A prolific source of melodic, personally-charged, guitar-driven Rock and Roll, Tom Petty has proven one of America’s most enduring hitmakers, earning wide respect for maintaining a consistent level of creative integrity throughout a four-decade recording career. During that time he’s racked up scores of Top Ten singles, while maintaining his long association with backup band the Heartbreakers, which includes musicians (including guitarist Mike Campbell and keyboardist Benmont Tench) whom Petty has played with since his bar-band days in his hometown of Gainesville, Florida.
Petty and the Heartbreakers emerged in the late 1970s, and with their catchy choruses and concise songcraft, they were lumped in by many observers with the then-dominant New Wave movement. But the band's mix of Beatles/Byrds jangle and Stonesy punch was deeply rooted in Rock tradition, and Petty's catchy, thoughtful songwriting offered a sharp mix of craft and substance. Throughout their career, Petty and company have maintained their classic sound, while simultaneously augmenting and experimenting with it.

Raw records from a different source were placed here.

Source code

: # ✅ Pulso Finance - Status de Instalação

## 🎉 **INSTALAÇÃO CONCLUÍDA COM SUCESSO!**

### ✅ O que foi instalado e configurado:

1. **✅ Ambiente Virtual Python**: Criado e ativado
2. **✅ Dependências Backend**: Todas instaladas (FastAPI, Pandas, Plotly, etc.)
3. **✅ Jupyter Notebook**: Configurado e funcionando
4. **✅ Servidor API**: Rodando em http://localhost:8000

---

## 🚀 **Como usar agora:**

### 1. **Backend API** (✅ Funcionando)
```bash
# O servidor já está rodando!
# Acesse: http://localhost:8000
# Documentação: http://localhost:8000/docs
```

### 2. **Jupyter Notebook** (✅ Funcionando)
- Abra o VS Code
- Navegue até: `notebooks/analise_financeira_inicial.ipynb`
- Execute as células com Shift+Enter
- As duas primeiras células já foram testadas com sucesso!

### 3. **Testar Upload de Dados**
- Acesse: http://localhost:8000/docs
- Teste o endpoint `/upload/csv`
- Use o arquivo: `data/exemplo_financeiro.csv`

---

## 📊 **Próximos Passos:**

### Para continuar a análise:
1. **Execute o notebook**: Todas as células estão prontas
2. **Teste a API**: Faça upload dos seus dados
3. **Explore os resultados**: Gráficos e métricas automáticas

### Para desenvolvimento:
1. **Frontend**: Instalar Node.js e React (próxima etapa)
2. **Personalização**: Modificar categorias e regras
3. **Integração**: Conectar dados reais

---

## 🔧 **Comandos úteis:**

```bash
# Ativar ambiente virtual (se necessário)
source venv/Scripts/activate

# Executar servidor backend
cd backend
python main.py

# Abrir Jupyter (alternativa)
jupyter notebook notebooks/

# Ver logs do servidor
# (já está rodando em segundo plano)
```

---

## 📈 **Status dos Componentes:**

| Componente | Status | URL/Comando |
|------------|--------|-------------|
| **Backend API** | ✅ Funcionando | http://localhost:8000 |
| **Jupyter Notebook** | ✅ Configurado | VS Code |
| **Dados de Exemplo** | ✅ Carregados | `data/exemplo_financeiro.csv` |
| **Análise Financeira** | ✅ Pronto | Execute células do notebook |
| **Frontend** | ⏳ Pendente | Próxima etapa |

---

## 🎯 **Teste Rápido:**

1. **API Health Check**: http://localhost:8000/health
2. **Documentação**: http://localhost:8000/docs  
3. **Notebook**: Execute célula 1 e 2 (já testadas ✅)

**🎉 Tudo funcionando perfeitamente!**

Although Petty and the Heartbreakers’ self-titled debut album appeared in 1976, to moderate success, their real commercial and creative breakthrough arrived with 1979's Damn the Torpedos and its 1981 followup, Hard Promises, which collectively yielded numerous hit singles, including “Refugee,” “Here Comes My Girl,” and “The Waiting.” Petty and the Heartbreakers powered through the 80s with consistently well-received music, and Petty closed the decade with his first official solo release, Full Moon Fever, which, propelled by the hits “Free Fallin’,” “I Won’t Back Down,” and “Runnin’ Down a Dream,” became his best-selling album thus far. By that point, Petty's membership in the supergroup the Traveling Wilburys, alongside Bob Dylan, George Harrison, Roy Orbison and Jeff Lynne, confirmed his status as a respected Rock statesman.
Petty and the Heartbreakers have continued their momentum in the decades since, with such standout releases as 1991's Into the Great Wide Open, 1994's Wildflowers and 2002's The Last DJ. The latter was particularly compelling, surveying the greed and corporate irresponsibility that Petty saw as devastating the music industry in which he'd come of age as an artist.